Two years ago Brookings held an event, “What Works in Development? Thinking Big and Thinking Small,” which survives today as a source for excellent working papers from some of my favorite development economists. Today I read Abhijit Vinayak Banerjee’s Big Answers For Big Questions: The Illusions of Macroeconomics, and was struck by a passage seeking to explain the gap in Total Factor Productivity between the US and India:

At least a part of the answer to the TFP puzzle seems comes from massive misallocation of resources within the same economy, something that is not picked up by any of the macro aggregates that are used in growth accounting exercises. These misallocations are not the product of any one distortion but rather the cumulative effect of many, many individual distortions resulting from both government failures and market failures. Banerjee and Duflo (2005) describe the evidence for these distortions in some detail drawing on range of micro-​studies. They then carry out a heuristic exercise to assess whether the extent of observed misallocation is large enough to explain away the IndoUS TFP differences. Their answer, which they propose quite tentatively, since what they do is no more than a finger exercise, is yes: If we are willing to assume a model where there is some increasing returns at the firm level, the fact that the medium firms in India are too small and too numerous relative to what they would be in an efficient economy, can actually explain the entire TFP gap.

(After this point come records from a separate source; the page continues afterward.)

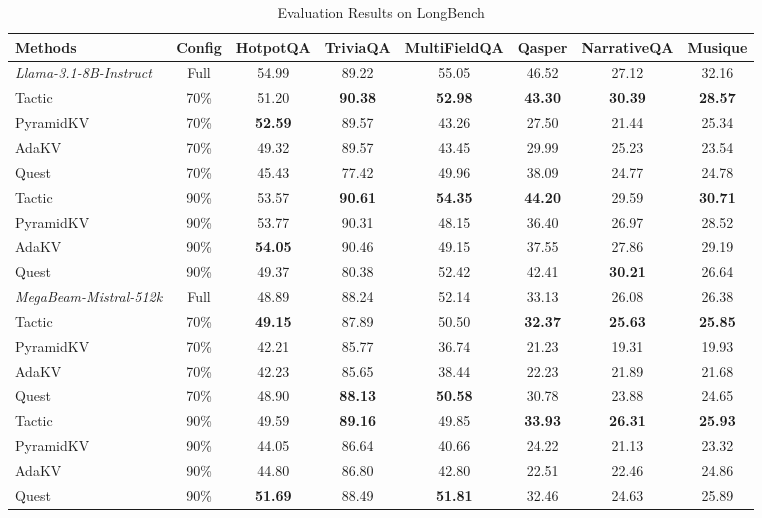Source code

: 


\begin{table*}[h!]
\centering


\small
\begin{tabular}{l c|c c c c c c}
\toprule
\hline
\textbf{Methods} & \textbf{Config} & \textbf{HotpotQA} & \textbf{TriviaQA} & \textbf{MultiFieldQA} & \textbf{Qasper} & \textbf{NarrativeQA} & \textbf{Musique} \\
\hline
\textit{Llama-3.1-8B-Instruct}  & Full  & 54.99  & 89.22  & 55.05  & 46.52  & 27.12  & 32.16 \\
Tactic  & 70\%  & 51.20  & \textbf{90.38}  & \textbf{52.98}  & \textbf{43.30}  & \textbf{30.39}  & \textbf{28.57} \\
PyramidKV  & 70\%  & \textbf{52.59}  & 89.57  & 43.26  & 27.50  & 21.44  & 25.34 \\
AdaKV   & 70\%  & 49.32  & 89.57  & 43.45  & 29.99  & 25.23  & 23.54 \\
Quest   & 70\%  & 45.43  & 77.42  & 49.96  & 38.09  & 24.77  & 24.78 \\
Tactic  & 90\%  & 53.57  & \textbf{90.61}  & \textbf{54.35}  & \textbf{44.20}  & 29.59  & \textbf{30.71} \\
PyramidKV  & 90\%  & 53.77  & 90.31  & 48.15  & 36.40  & 26.97  & 28.52 \\
AdaKV   & 90\%  & \textbf{54.05}  & 90.46  & 49.15  & 37.55  & 27.86  & 29.19 \\
Quest   & 90\%  & 49.37  & 80.38  & 52.42  & 42.41  & \textbf{30.21}  & 26.64 \\


\hline
\midrule
\textit{MegaBeam-Mistral-512k }   & Full  & 48.89  & 88.24  & 52.14  & 33.13  & 26.08  & 26.38 \\
Tactic  & 70\%  & \textbf{49.15}  & 87.89  & 50.50  & \textbf{32.37}  & \textbf{25.63}  & \textbf{25.85} \\
PyramidKV  & 70\%  & 42.21  & 85.77   & 36.74  & 21.23  & 19.31  & 19.93 \\
AdaKV   & 70\%  & 42.23  & 85.65  & 38.44  & 22.23  & 21.89  & 21.68 \\
Quest   & 70\%  & 48.90  & \textbf{88.13}  & \textbf{50.58}  & 30.78  & 23.88  & 24.65 \\
Tactic  & 90\%  & 49.59  & \textbf{89.16}  & 49.85  & \textbf{33.93}  & \textbf{26.31}  & \textbf{25.93} \\
PyramidKV  & 90\%  & 44.05  & 86.64   & 40.66  & 24.22  & 21.13  & 23.32 \\
AdaKV   & 90\%  & 44.80  & 86.80   & 42.80  & 22.51  & 22.46  & 24.86 \\
Quest   & 90\%  & \textbf{51.69}  & 88.49  & \textbf{51.81}  & 32.46  & 24.63  & 25.89 \\




\bottomrule

\end{tabular}
\caption{Evaluation Results on LongBench}
\label{tab:longbench}
\end{table*}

Hsieh and Klenow (2006) use data from firm-​level annual surveys from the US, China and India to carry out a much more empirically founded version of the same exercise. They calibrate a model of monopolistically competitive differentiated firms using this data and show that the allocation of resources across firms within the same industry is indeed much more distorted in both India and China than in the US, and that in particular it is most productive firms that are too small in both those countries. If these countries could achieve US-​level efficiency in the allocation of resources within the same industry, they calculate, TFP would go up by 30-45% in China and 45-50% in India. Clearly there may also be misallocation across industries, which would presumably add to this total.

Banerjee’s working paper adeptly sketches the limits of macro analysis, and the potential impact of micro-level intervention:

For example, it seems clear that fertilizer is massively underused in parts of Africa: the question is to what extent this is a result of an unwillingness to take risks, the unavailability of credit, the lack of the right internal or external incentives for long-​range planning, distortions in the land market or a lack of understanding of the benefits of fertilizer. This is the kind of problem that is probably best addressed by a combination of theoretical thinking and experimental work, exemplified by the work of Duflo, Kremer and Robinson (2007) on fertilizer adoption in Kenya. Their results clearly suggest that a part of the problem is a lack of ability to commit to a long-​range plan and that a simple contract that solves this commitment problem can massively increase fertilizer adoption.

This is no doubt only a part of the answer: And it is possible (though hardly obvious— there many NGOs in Kenya) that there is not enough implementation capacity in Kenya to provide the needed contract to everyone. On the other hand, once the need is well understood, there is no obvious reason why the market would not start to offer it.